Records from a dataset
+++++

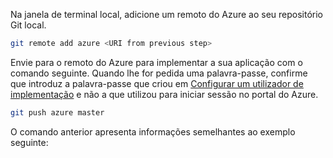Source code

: Na janela de terminal local, adicione um remoto do Azure ao seu repositório Git local.

```bash
git remote add azure <URI from previous step>
```

Envie para o remoto do Azure para implementar a sua aplicação com o comando seguinte. Quando lhe for pedida uma palavra-passe, confirme que introduz a palavra-passe que criou em [Configurar um utilizador de implementação](#configure-a-deployment-user) e não a que utilizou para iniciar sessão no portal do Azure.

```bash
git push azure master
```

O comando anterior apresenta informações semelhantes ao exemplo seguinte:
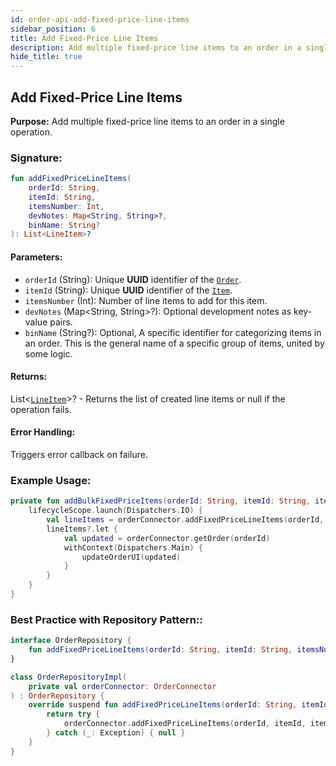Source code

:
```yaml
---
id: order-api-add-fixed-price-line-items
sidebar_position: 6
title: Add Fixed-Price Line Items
description: Add multiple fixed-price line items to an order in a single operation.
hide_title: true
---
```


## Add Fixed-Price Line Items

**Purpose:** Add multiple fixed-price line items to an order in a single operation.

### Signature:

```kotlin
fun addFixedPriceLineItems(
    orderId: String,
    itemId: String,
    itemsNumber: Int,
    devNotes: Map<String, String>?,
    binName: String?
): List<LineItem>?
```

#### Parameters:
- `orderId` (String): Unique **UUID** identifier of the [`Order`](../models/models-order#order).
- `itemId` (String): Unique **UUID** identifier of the [`Item`](../models/models-inventory#item).
- `itemsNumber` (Int): Number of line items to add for this item.
- `devNotes` (Map<String, String>?): Optional development notes as key-value pairs.
- `binName` (String?): Optional, A specific identifier for categorizing items in an order. This is the general name of a specific group of items, united by some logic.  

#### Returns:
List<[`LineItem`](../models/models-order#lineitem)>? - Returns the list of created line items or null if the operation fails.

#### Error Handling:
Triggers error callback on failure.

### Example Usage:
```kotlin
private fun addBulkFixedPriceItems(orderId: String, itemId: String, itemsNumber: Int, devNotes: Map<String, String>? = null, binName: String? = null) {
    lifecycleScope.launch(Dispatchers.IO) {
        val lineItems = orderConnector.addFixedPriceLineItems(orderId, itemId, itemsNumber, devNotes, binName)
        lineItems?.let {
            val updated = orderConnector.getOrder(orderId)
            withContext(Dispatchers.Main) {
                updateOrderUI(updated)
            }
        }
    }
}
```

### Best Practice with Repository Pattern::
```kotlin
interface OrderRepository {
    fun addFixedPriceLineItems(orderId: String, itemId: String, itemsNumber: Int, devNotes: Map<String, String>?, binName: String?): List<LineItem>?
}

class OrderRepositoryImpl(
    private val orderConnector: OrderConnector
) : OrderRepository {
    override suspend fun addFixedPriceLineItems(orderId: String, itemId: String, itemsNumber: Int, devNotes: Map<String, String>?, binName: String?): List<LineItem>? {
        return try {
            orderConnector.addFixedPriceLineItems(orderId, itemId, itemsNumber, devNotes, binName)
        } catch (_: Exception) { null }
    }
}
```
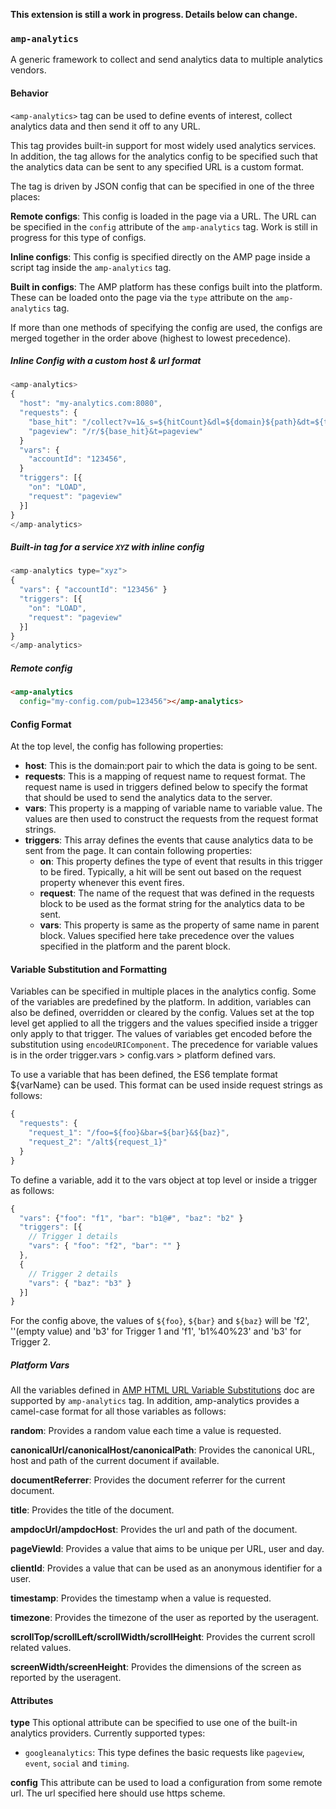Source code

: <!---
Copyright 2015 The AMP HTML Authors. All Rights Reserved.

Licensed under the Apache License, Version 2.0 (the "License");
you may not use this file except in compliance with the License.
You may obtain a copy of the License at

      http://www.apache.org/licenses/LICENSE-2.0

Unless required by applicable law or agreed to in writing, software
distributed under the License is distributed on an "AS-IS" BASIS,
WITHOUT WARRANTIES OR CONDITIONS OF ANY KIND, either express or implied.
See the License for the specific language governing permissions and
limitations under the License.
-->

**This extension is still a work in progress. Details below can change.**

### <a name="amp-analytics"></a> `amp-analytics`

A generic framework to collect and send analytics data to multiple analytics vendors.

#### <a name="behavior"></a>Behavior

`<amp-analytics>` tag can be used to define events of interest, collect analytics data and then send it off to any URL.

This tag provides built-in support for most widely used analytics services. In addition, the tag allows for the analytics config to be specified such that the analytics data can be sent to any specified URL is a custom format.

The tag is driven by JSON config that can be specified in one of the three places:

**Remote configs**: This config is loaded in the page via a URL. The URL can be specified in the `config` attribute of the `amp-analytics` tag. Work is still in progress for this type of configs.

**Inline configs**: This config is specified directly on the AMP page inside a script tag inside the `amp-analytics` tag.

**Built in configs**: The AMP platform has these configs built into the platform. These can be loaded onto the page via the `type` attribute on the `amp-analytics` tag.

If more than one methods of specifying the config are used, the configs are merged together in the order above (highest to lowest precedence).


##### <a name="inline"></a>Inline Config with a custom host & url format
```javascript
<amp-analytics>
{
  "host": "my-analytics.com:8080",
  "requests": {
    "base_hit": "/collect?v=1&_s=${hitCount}&dl=${domain}${path}&dt=${title}&sr=${screenWidth}x${screenHeight}&ht=${timestamp}&account=${accountId}"
    "pageview": "/r/${base_hit}&t=pageview"
  }
  "vars": {
    "accountId": "123456",
  }
  "triggers": [{
    "on": "LOAD",
    "request": "pageview"
  }]
}
</amp-analytics>
```
##### <a name="builtin"></a>Built-in tag for a service `XYZ` with inline config

```javascript
<amp-analytics type="xyz">
{
  "vars": { "accountId": "123456" }
  "triggers": [{
    "on": "LOAD",
    "request": "pageview"
  }]
}
</amp-analytics>
```

##### <a name="remote"></a>Remote config

```html
<amp-analytics
  config="my-config.com/pub=123456"></amp-analytics>
```

####  <a name="format"></a>Config Format

At the top level, the config has following properties:
- **host**: This is the domain:port pair to which the data is going to be sent.
-  **requests**: This is a mapping of request name to request format. The request name is used in triggers defined below to specify the format that should be used to send the analytics data to the server.
- **vars**: This property is a mapping of variable name to variable value. The values are then used to construct the requests from the request format strings.
- **triggers**: This array defines the events that cause analytics data to be sent from the page. It can contain following properties:
    -  **on**: This property defines the type of event that results in this trigger to be fired. Typically, a hit will be sent out based on the request property whenever this event fires.
    -  **request**: The name of the request that was defined in the requests block to be used as the format string for the analytics data to be sent.
    -  **vars**: This property is same as the property of same name in parent block. Values specified here take precedence over the values specified in the platform and the parent block. 


#### <a name="vars-substitution"></a>Variable Substitution and Formatting
Variables can be specified in multiple places in the analytics config. Some of the variables are predefined by the platform. In addition, variables can also be defined, overridden or cleared by the config. Values set at the top level get applied to all the triggers and the values specified inside a trigger only apply to that trigger. The values of variables get encoded before the substitution using `encodeURIComponent`. The precedence for variable values is in the order trigger.vars > config.vars > platform defined vars.

To use a variable that has been defined, the ES6 template format ${varName} can be used. This format can be used inside request strings as follows:

```javascript
{
  "requests": {
    "request_1": "/foo=${foo}&bar=${bar}&${baz}",
    "request_2": "/alt${request_1}"
  }
}
```
To define a variable, add it to the vars object at top level or inside a trigger as follows:

```javascript
{
  "vars": {"foo": "f1", "bar": "b1@#", "baz": "b2" }
  "triggers": [{
    // Trigger 1 details
    "vars": { "foo": "f2", "bar": "" }
  },
  {
    // Trigger 2 details
    "vars": { "baz": "b3" }
  }]
}
```

For the config above, the values of `${foo}`, `${bar}` and `${baz}` will be 'f2', ''(empty value) and 'b3' for Trigger 1 and 'f1', 'b1%40%23' and 'b3' for Trigger 2.

##### <a name="platform-vars"></a> Platform Vars
All the variables defined in [AMP HTML URL Variable Substitutions](https://github.com/ampproject/amphtml/blob/master/spec/amp-var-substitutions.md) doc are supported by `amp-analytics` tag. In addition, amp-analytics provides a camel-case format for all those variables as follows:

**random**: Provides a random value each time a value is requested.

**canonicalUrl/canonicalHost/canonicalPath**: Provides the canonical URL, host and path of the current document if available.

**documentReferrer**: Provides the document referrer for the current document.

**title**: Provides the title of the document.

**ampdocUrl/ampdocHost**: Provides the url and path of the document.

**pageViewId**: Provides a value that aims to be unique per URL, user and day.

**clientId**: Provides a value that can be used as an anonymous identifier for a user.

**timestamp**: Provides the timestamp when a value is requested.

**timezone**: Provides the timezone of the user as reported by the useragent.

**scrollTop/scrollLeft/scrollWidth/scrollHeight**: Provides the current scroll related values.

**screenWidth/screenHeight**: Provides the dimensions of the screen as reported by the useragent.


#### <a name="attributes"></a>Attributes

**type**
This optional attribute can be specified to use one of the built-in analytics providers. Currently supported types:
- `googleanalytics`: This type defines the basic requests like `pageview`,  `event`, `social` and `timing`.

**config**
This attribute can be used to load a configuration from some remote url. The url specified here should use https scheme.
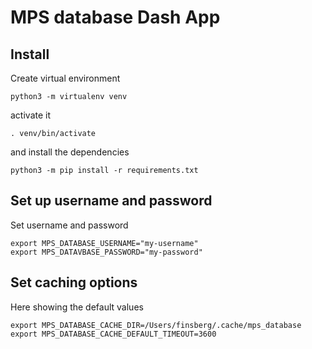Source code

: # MPS database Dash App


## Install
Create virtual environment
```
python3 -m virtualenv venv
```
activate it
```
. venv/bin/activate
```
and install the dependencies
```
python3 -m pip install -r requirements.txt
```


## Set up username and password

Set username and password
```
export MPS_DATABASE_USERNAME="my-username"
export MPS_DATAVBASE_PASSWORD="my-password"
```

## Set caching options
Here showing the default values
```
export MPS_DATABASE_CACHE_DIR=/Users/finsberg/.cache/mps_database
export MPS_DATABASE_CACHE_DEFAULT_TIMEOUT=3600
```
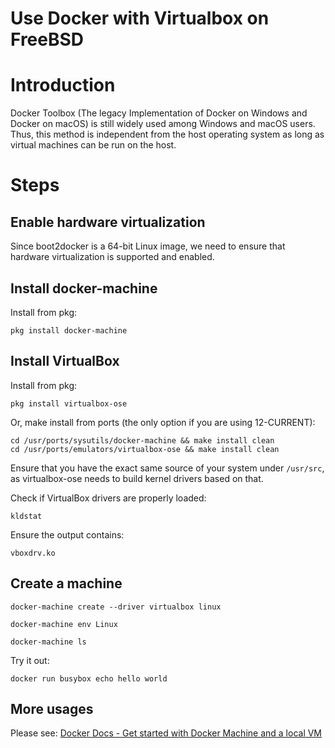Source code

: # Use Docker with Virtualbox on FreeBSD

# Introduction

Docker Toolbox (The legacy Implementation of Docker on Windows and Docker on macOS) is still widely used among Windows and macOS users. Thus, this method is independent from the host operating system as long as virtual machines can be run on the host.

# Steps

## Enable hardware virtualization

Since boot2docker is a 64-bit Linux image, we need to ensure that hardware virtualization is supported and enabled.

## Install docker-machine

Install from pkg:
```
pkg install docker-machine
```

## Install VirtualBox

Install from pkg:
```
pkg install virtualbox-ose
```

Or, make install from ports (the only option if you are using 12-CURRENT):
```
cd /usr/ports/sysutils/docker-machine && make install clean
cd /usr/ports/emulators/virtualbox-ose && make install clean
```
Ensure that you have the exact same source of your system under `/usr/src`, as virtualbox-ose needs to build kernel drivers based on that.

Check if VirtualBox drivers are properly loaded:
```
kldstat
```
Ensure the output contains:
```
vboxdrv.ko
```

## Create a machine

```
docker-machine create --driver virtualbox linux
```
```
docker-machine env Linux
```
```
docker-machine ls
```

Try it out:
```
docker run busybox echo hello world
```

## More usages

Please see: [Docker Docs - Get started with Docker Machine and a local VM](https://docs.docker.com/machine/get-started/#run-containers-and-experiment-with-machine-commands)
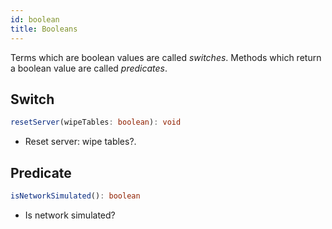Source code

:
 ```yaml
---
id: boolean
title: Booleans
---
```


Terms which are boolean values are called *switches*. Methods which return a boolean value are called *predicates*.

## Switch

```typescript
resetServer(wipeTables: boolean): void
```

* Reset server: wipe tables?.

## Predicate

```typescript
isNetworkSimulated(): boolean
```

* Is network simulated?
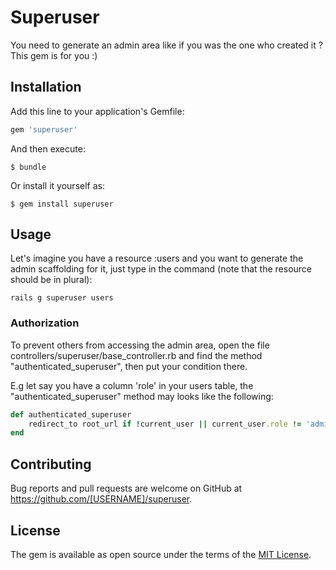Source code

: # Superuser

You need to generate an admin area like if you was the one who created it ? This gem is for you :)

## Installation

Add this line to your application's Gemfile:

```ruby
gem 'superuser'
```

And then execute:

    $ bundle

Or install it yourself as:

    $ gem install superuser

## Usage

Let's imagine you have a resource :users and you want to generate the admin scaffolding for it, just type in the command (note that the resource should be in plural):

`rails g superuser users`

### Authorization

To prevent others from accessing the admin area, open the file controllers/superuser/base_controller.rb and find the method "authenticated_superuser", then put your condition there.

E.g let say you have a column 'role' in your users table, the "authenticated_superuser" method may looks like the following:

```ruby
def authenticated_superuser
    redirect_to root_url if !current_user || current_user.role != 'admin'
end
```

## Contributing

Bug reports and pull requests are welcome on GitHub at https://github.com/[USERNAME]/superuser.

## License

The gem is available as open source under the terms of the [MIT License](https://opensource.org/licenses/MIT).
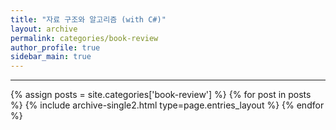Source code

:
 ```yaml
---
title: "자료 구조와 알고리즘 (with C#)"
layout: archive
permalink: categories/book-review
author_profile: true
sidebar_main: true
---
```


<!-- 공백이 포함되어 있는 카테고리 이름의 경우 site.categories.['a b c'] 이런식으로! -->

***

{% assign posts = site.categories['book-review'] %}
{% for post in posts %} {% include archive-single2.html type=page.entries_layout %} {% endfor %}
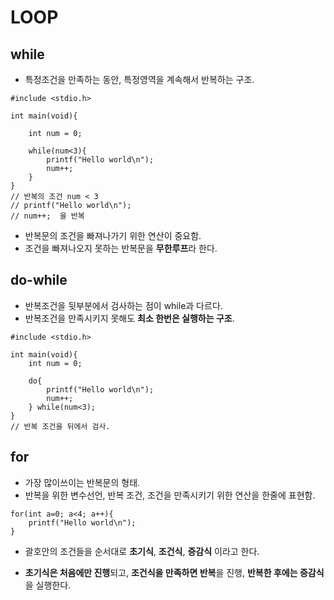 # LOOP

## while
- 특정조건을 만족하는 동안, 특정영역을 계속해서 반복하는 구조.
```
#include <stdio.h>

int main(void){

    int num = 0;
    
    while(num<3){
        printf("Hello world\n");
        num++;
    }
}
// 반복의 조건 num < 3
// printf("Hello world\n");
// num++;  을 반복
```
- 반복문의 조건을 빠져나가기 위한 연산이 중요함.
- 조건을 빠져나오지 못하는 반복문을  **무한루프**라 한다.

## do-while
- 반복조건을 뒷부분에서 검사하는 점이 while과 다르다.
- 반복조건을 만족시키지 못해도 **최소 한번은 실행하는 구조**.
```
#include <stdio.h>

int main(void){
    int num = 0;
    
    do{
        printf("Hello world\n");
        num++;
    } while(num<3);
}
// 반복 조건을 뒤에서 검사.
```
## for
- 가장 많이쓰이는 반복문의 형태.
- 반복을 위한 변수선언, 반복 조건, 조건을 만족시키기 위한 연산을 한줄에 표현함.
```
for(int a=0; a<4; a++){
    printf("Hello world\n");
}
```
- 괄호안의 조건들을 순서대로 **초기식**, **조건식**, **증감식** 이라고 한다.

- **초기식은 처음에만 진행**되고, **조건식을 만족하면 반복**을 진행, **반복한 후에는 증감식**을 실행한다.


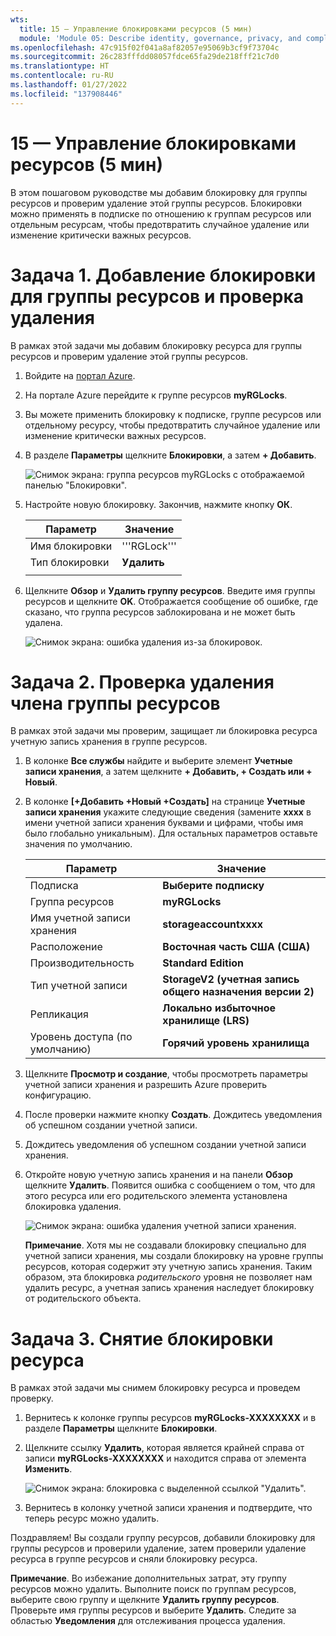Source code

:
 ```yaml
---
wts:
  title: 15 — Управление блокировками ресурсов (5 мин)
  module: 'Module 05: Describe identity, governance, privacy, and compliance features'
ms.openlocfilehash: 47c915f02f041a8af82057e95069b3cf9f73704c
ms.sourcegitcommit: 26c283fffdd08057fdce65fa29de218fff21c7d0
ms.translationtype: HT
ms.contentlocale: ru-RU
ms.lasthandoff: 01/27/2022
ms.locfileid: "137908446"
---
```

# <a name="15---manage-resource-locks-5-min"></a>15 — Управление блокировками ресурсов (5 мин)

В этом пошаговом руководстве мы добавим блокировку для группы ресурсов и проверим удаление этой группы ресурсов. Блокировки можно применять в подписке по отношению к группам ресурсов или отдельным ресурсам, чтобы предотвратить случайное удаление или изменение критически важных ресурсов.  


# <a name="task-1--add-a-lock-to-the-resource-group-and-test-deletion"></a>Задача 1.  Добавление блокировки для группы ресурсов и проверка удаления

В рамках этой задачи мы добавим блокировку ресурса для группы ресурсов и проверим удаление этой группы ресурсов. 

1. Войдите на [портал Azure](https://portal.azure.com).

2. На портале Azure перейдите к группе ресурсов **myRGLocks**.

3. Вы можете применить блокировку к подписке, группе ресурсов или отдельному ресурсу, чтобы предотвратить случайное удаление или изменение критически важных ресурсов. 

4. В разделе **Параметры** щелкните **Блокировки**, а затем **+ Добавить**. 

    ![Снимок экрана: группа ресурсов myRGLocks с отображаемой панелью "Блокировки".](../images/1601.png)

5. Настройте новую блокировку. Закончив, нажмите кнопку **ОК**. 

    | Параметр | Значение |
    | -- | -- |
    | Имя блокировки | '''RGLock''' |
    | Тип блокировки | **Удалить** |
    | | |

6. Щелкните **Обзор** и **Удалить группу ресурсов**. Введите имя группы ресурсов и щелкните **OK**. Отображается сообщение об ошибке, где сказано, что группа ресурсов заблокирована и не может быть удалена.

    ![Снимок экрана: ошибка удаления из-за блокировок.](../images/1602.png)

# <a name="task-2-test-deleting-a-member-of-the-resource-group"></a>Задача 2. Проверка удаления члена группы ресурсов

В рамках этой задачи мы проверим, защищает ли блокировка ресурса учетную запись хранения в группе ресурсов. 

1. В колонке **Все службы** найдите и выберите элемент **Учетные записи хранения**, а затем щелкните **+ Добавить, + Создать или + Новый**. 

2. В колонке **[+Добавить +Новый +Создать]** на странице **Учетные записи хранения** укажите следующие сведения (замените **xxxx** в имени учетной записи хранения буквами и цифрами, чтобы имя было глобально уникальным). Для остальных параметров оставьте значения по умолчанию.

    | Параметр | Значение | 
    | --- | --- |
    | Подписка | **Выберите подписку** |
    | Группа ресурсов | **myRGLocks** |
    | Имя учетной записи хранения | **storageaccountxxxx** |
    | Расположение | **Восточная часть США (США)**  |
    | Производительность | **Standard Edition** |
    | Тип учетной записи | **StorageV2 (учетная запись общего назначения версии 2)** |
    | Репликация | **Локально избыточное хранилище (LRS)** |
    | Уровень доступа (по умолчанию) | **Горячий уровень хранилища** |
   

3. Щелкните **Просмотр и создание**, чтобы просмотреть параметры учетной записи хранения и разрешить Azure проверить конфигурацию. 

4. После проверки нажмите кнопку **Создать**. Дождитесь уведомления об успешном создании учетной записи. 

5.  Дождитесь уведомления об успешном создании учетной записи хранения. 

6. Откройте новую учетную запись хранения и на панели **Обзор** щелкните **Удалить**. Появится ошибка с сообщением о том, что для этого ресурса или его родительского элемента установлена блокировка удаления. 

    ![Снимок экрана: ошибка удаления учетной записи хранения.](../images/1603.png)

    **Примечание**. Хотя мы не создавали блокировку специально для учетной записи хранения, мы создали блокировку на уровне группы ресурсов, которая содержит эту учетную запись хранения. Таким образом, эта блокировка *родительского* уровня не позволяет нам удалить ресурс, а учетная запись хранения наследует блокировку от родительского объекта.

# <a name="task-3-remove-the-resource-lock"></a>Задача 3. Снятие блокировки ресурса

В рамках этой задачи мы снимем блокировку ресурса и проведем проверку. 

1. Вернитесь к колонке группы ресурсов **myRGLocks-XXXXXXXX** и в разделе **Параметры** щелкните **Блокировки**.
    
2. Щелкните ссылку **Удалить**, которая является крайней справа от записи **myRGLocks-XXXXXXXX** и находится справа от элемента **Изменить**.

    ![Снимок экрана: блокировка с выделенной ссылкой "Удалить".](../images/1604.png)

3. Вернитесь в колонку учетной записи хранения и подтвердите, что теперь ресурс можно удалить.

Поздравляем! Вы создали группу ресурсов, добавили блокировку для группы ресурсов и проверили удаление, затем проверили удаление ресурса в группе ресурсов и сняли блокировку ресурса. 

**Примечание**. Во избежание дополнительных затрат, эту группу ресурсов можно удалить. Выполните поиск по группам ресурсов, выберите свою группу и щелкните **Удалить группу ресурсов**. Проверьте имя группы ресурсов и выберите **Удалить**. Следите за областью **Уведомления** для отслеживания процесса удаления.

+++++

Every line from the line containing "5. Настройте новую" through the line containing "создании учетной записи хранения." in the records above must be retyped exactly. Leave out the rest.

• **Finished exercise**
5. Настройте новую блокировку. Закончив, нажмите кнопку **ОК**. 

    | Параметр | Значение |
    | -- | -- |
    | Имя блокировки | '''RGLock''' |
    | Тип блокировки | **Удалить** |
    | | |

6. Щелкните **Обзор** и **Удалить группу ресурсов**. Введите имя группы ресурсов и щелкните **OK**. Отображается сообщение об ошибке, где сказано, что группа ресурсов заблокирована и не может быть удалена.

    ![Снимок экрана: ошибка удаления из-за блокировок.](../images/1602.png)

# <a name="task-2-test-deleting-a-member-of-the-resource-group"></a>Задача 2. Проверка удаления члена группы ресурсов

В рамках этой задачи мы проверим, защищает ли блокировка ресурса учетную запись хранения в группе ресурсов. 

1. В колонке **Все службы** найдите и выберите элемент **Учетные записи хранения**, а затем щелкните **+ Добавить, + Создать или + Новый**. 

2. В колонке **[+Добавить +Новый +Создать]** на странице **Учетные записи хранения** укажите следующие сведения (замените **xxxx** в имени учетной записи хранения буквами и цифрами, чтобы имя было глобально уникальным). Для остальных параметров оставьте значения по умолчанию.

    | Параметр | Значение | 
    | --- | --- |
    | Подписка | **Выберите подписку** |
    | Группа ресурсов | **myRGLocks** |
    | Имя учетной записи хранения | **storageaccountxxxx** |
    | Расположение | **Восточная часть США (США)**  |
    | Производительность | **Standard Edition** |
    | Тип учетной записи | **StorageV2 (учетная запись общего назначения версии 2)** |
    | Репликация | **Локально избыточное хранилище (LRS)** |
    | Уровень доступа (по умолчанию) | **Горячий уровень хранилища** |
   

3. Щелкните **Просмотр и создание**, чтобы просмотреть параметры учетной записи хранения и разрешить Azure проверить конфигурацию. 

4. После проверки нажмите кнопку **Создать**. Дождитесь уведомления об успешном создании учетной записи. 

5.  Дождитесь уведомления об успешном создании учетной записи хранения. 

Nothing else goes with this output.